First of all, from the third equation we know that

[tex]v_2 = \frac{mv_1}{(m+M)} [/tex]

The initial conditions for the system are easily found by using [tex]t = 0[/tex] at equations 1 and 2, so

[tex]x(0) = Asin(w \times 0) + Bcos(w \times 0) = B = 0[/tex]

[tex]\dot{x}(0) = v_2 = Awcos(w \times 0) - Bwsin(w \times 0) = Aw[/tex]

Where,

[tex]A = \frac{v_2}{w} [/tex]

[tex]A = \frac{mv_1}{(m+M)} \sqrt{\frac{m}{k}} [/tex]

So the equation for the displacement of the system at any given time(t) shall be

[tex]x(t) = \frac{mv_1}{(m+M)} \sqrt{\frac{m}{k}}sin(\sqrt{\frac{k}{m}}t) + Bcos(\sqrt{\frac{k}{m}}t) [/tex]

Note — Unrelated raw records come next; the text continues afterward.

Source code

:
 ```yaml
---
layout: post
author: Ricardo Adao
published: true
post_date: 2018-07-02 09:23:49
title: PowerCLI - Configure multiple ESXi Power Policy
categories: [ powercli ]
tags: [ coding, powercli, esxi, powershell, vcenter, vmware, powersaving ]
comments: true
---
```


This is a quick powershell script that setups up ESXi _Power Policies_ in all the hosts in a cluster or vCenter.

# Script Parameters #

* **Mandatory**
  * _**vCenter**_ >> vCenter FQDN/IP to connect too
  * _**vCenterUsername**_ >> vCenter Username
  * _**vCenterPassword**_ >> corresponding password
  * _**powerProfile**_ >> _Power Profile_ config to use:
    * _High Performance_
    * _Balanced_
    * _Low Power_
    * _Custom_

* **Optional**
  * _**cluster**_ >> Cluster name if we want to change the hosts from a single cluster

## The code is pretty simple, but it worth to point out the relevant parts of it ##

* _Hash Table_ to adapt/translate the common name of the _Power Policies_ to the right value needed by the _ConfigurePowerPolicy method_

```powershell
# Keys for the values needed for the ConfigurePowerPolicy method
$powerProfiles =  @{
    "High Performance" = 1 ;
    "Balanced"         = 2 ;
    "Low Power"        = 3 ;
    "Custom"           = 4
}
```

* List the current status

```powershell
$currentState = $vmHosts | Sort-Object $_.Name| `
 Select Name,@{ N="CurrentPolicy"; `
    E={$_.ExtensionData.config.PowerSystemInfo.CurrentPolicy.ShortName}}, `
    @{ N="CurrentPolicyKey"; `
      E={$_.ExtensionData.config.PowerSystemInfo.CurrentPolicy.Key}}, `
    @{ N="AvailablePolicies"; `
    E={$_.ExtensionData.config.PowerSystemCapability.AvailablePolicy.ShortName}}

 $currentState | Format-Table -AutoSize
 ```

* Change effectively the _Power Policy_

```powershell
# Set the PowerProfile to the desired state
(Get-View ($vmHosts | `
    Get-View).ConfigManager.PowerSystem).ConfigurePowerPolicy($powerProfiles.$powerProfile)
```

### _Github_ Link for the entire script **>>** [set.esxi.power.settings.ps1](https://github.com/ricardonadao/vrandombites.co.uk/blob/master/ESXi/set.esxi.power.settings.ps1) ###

OK, so I know that 'A' shall be constant for any given time as it depends on the initial velocity of the system (which depends on the constant velocity of the piece of gum and the mass of the system) and on 'w' and both are constant. Now, how do I find 'B' for any time [tex] t > 0[/tex]? I know that at time [tex]t = 0[/tex] 'B' is zero but it won't necessarily be zero at [tex]t > 0[/tex] or am I wrong?

Thanks in advance.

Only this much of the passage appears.